O Brasil, lamentavelmente, continua à margem do sistema de controvérsias do ICSID. Não faz parte da Convenção de Washington e nem tampouco ratificou os BITs que celebrou nos anos 1990 - cerca de dez. A referência anedótica que temos é a de que, no início do governo Lula, a diplomacia brasileira chegou a se interessar pelo assunto, mas, após consultar nossos irmãos argentinos, desistiu da empreitada. Explica-se: a Argentina é atualmente a maior cliente do ICSID em dezenas de demandas propostas por investidores lesados com o desajuste econômico daquele país, fruto da crise de 2001/2002. Evidentemente que, no momento, os argentinos não têm a melhor das opiniões sobre a arbitragem de investimento. Todavia, não se pode descartar a possibilidade de ter sido exatamente o fato de a Argentina ser parte da Convenção de Washington e estar submetida à jurisdição do ICSID que os investimentos estrangeiros se deram naquele país, nos mais diversos setores da sua economia.

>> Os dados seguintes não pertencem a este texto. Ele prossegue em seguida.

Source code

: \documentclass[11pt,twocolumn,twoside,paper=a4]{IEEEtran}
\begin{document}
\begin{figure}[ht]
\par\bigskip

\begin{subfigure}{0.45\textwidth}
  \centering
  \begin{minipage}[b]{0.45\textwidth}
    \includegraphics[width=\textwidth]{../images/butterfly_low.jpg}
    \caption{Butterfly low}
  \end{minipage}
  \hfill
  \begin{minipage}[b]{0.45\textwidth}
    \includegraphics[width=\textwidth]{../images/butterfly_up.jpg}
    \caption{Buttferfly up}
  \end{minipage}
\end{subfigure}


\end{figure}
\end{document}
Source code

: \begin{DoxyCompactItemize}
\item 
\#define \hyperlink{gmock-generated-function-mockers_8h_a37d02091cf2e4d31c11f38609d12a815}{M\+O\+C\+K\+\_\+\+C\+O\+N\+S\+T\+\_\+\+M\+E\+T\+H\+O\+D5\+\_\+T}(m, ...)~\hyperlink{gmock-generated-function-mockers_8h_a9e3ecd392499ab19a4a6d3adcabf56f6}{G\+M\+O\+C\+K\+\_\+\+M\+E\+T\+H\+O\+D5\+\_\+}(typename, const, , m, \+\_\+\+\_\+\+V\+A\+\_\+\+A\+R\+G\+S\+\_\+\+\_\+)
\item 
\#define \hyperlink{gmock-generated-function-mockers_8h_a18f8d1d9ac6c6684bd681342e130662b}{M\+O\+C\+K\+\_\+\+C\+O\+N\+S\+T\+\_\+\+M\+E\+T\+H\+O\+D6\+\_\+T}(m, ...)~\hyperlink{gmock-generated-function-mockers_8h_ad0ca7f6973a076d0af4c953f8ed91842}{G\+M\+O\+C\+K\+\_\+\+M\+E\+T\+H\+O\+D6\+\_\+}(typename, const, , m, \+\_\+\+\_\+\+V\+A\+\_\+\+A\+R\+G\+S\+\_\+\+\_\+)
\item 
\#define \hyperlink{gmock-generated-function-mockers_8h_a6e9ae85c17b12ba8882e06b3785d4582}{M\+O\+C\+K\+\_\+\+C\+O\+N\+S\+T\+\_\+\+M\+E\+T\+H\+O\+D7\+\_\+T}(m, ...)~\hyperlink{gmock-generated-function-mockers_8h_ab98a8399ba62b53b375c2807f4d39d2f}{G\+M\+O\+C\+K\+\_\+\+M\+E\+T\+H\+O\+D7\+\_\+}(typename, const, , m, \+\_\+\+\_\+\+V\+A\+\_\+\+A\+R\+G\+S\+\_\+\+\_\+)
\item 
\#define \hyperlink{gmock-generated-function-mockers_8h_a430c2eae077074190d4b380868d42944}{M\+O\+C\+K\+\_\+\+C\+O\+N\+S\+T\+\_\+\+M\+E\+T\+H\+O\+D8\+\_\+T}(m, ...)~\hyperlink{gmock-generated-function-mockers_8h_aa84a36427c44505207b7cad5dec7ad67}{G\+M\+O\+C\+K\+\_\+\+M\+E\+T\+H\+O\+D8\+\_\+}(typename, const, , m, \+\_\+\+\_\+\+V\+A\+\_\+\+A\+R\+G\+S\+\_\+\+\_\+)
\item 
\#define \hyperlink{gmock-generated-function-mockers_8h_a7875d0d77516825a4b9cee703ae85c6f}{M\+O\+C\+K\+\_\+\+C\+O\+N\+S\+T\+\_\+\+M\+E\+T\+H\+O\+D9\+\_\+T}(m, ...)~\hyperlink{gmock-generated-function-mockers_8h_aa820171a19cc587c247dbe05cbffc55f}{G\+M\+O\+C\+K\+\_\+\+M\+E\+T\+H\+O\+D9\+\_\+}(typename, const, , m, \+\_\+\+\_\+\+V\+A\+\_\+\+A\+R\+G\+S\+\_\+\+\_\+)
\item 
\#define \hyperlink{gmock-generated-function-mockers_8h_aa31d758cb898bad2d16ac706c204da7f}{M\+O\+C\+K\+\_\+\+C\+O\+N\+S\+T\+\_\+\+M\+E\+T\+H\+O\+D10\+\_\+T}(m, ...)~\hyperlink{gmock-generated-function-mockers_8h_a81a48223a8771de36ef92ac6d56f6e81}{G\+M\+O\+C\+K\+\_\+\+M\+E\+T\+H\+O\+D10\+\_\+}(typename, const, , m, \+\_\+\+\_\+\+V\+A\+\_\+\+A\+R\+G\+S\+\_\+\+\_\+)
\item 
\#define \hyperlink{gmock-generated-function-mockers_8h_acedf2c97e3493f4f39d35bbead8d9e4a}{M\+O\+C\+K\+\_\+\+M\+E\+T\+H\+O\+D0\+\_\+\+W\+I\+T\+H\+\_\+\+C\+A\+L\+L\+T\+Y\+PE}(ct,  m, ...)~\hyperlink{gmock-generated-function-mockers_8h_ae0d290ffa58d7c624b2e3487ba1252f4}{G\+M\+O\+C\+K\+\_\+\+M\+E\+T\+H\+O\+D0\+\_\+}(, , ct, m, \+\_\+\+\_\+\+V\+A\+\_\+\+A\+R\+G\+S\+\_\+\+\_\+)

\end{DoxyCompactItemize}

Tendo o Brasil se tornado um exportador de capitais, é chegado o momento de inserir-se no direito internacional do investimento, seja aderindo e ratificando a Convenção de Washington, seja celebrando e ratificando BITs com as nações com as quais mantém relações econômicas importantes e para onde os capitais brasileiros estão migrando. Isto trará maior segurança jurídica ao investidor brasileiro no exterior, reduzindo riscos legais e custos de transação, bem como eliminando a vantagem competitiva que investidores de outras nações - freguesas que são do ICSID - têm em relação aos brasileiros. De outro lado, a percepção pelo investidor estrangeiro de uma maior proteção aos seus investimentos no Brasil com a submissão de disputas ao ICSID poderá atrair ainda mais capitais internacionais, acelerando o processo de desenvolvimento econômico do Brasil.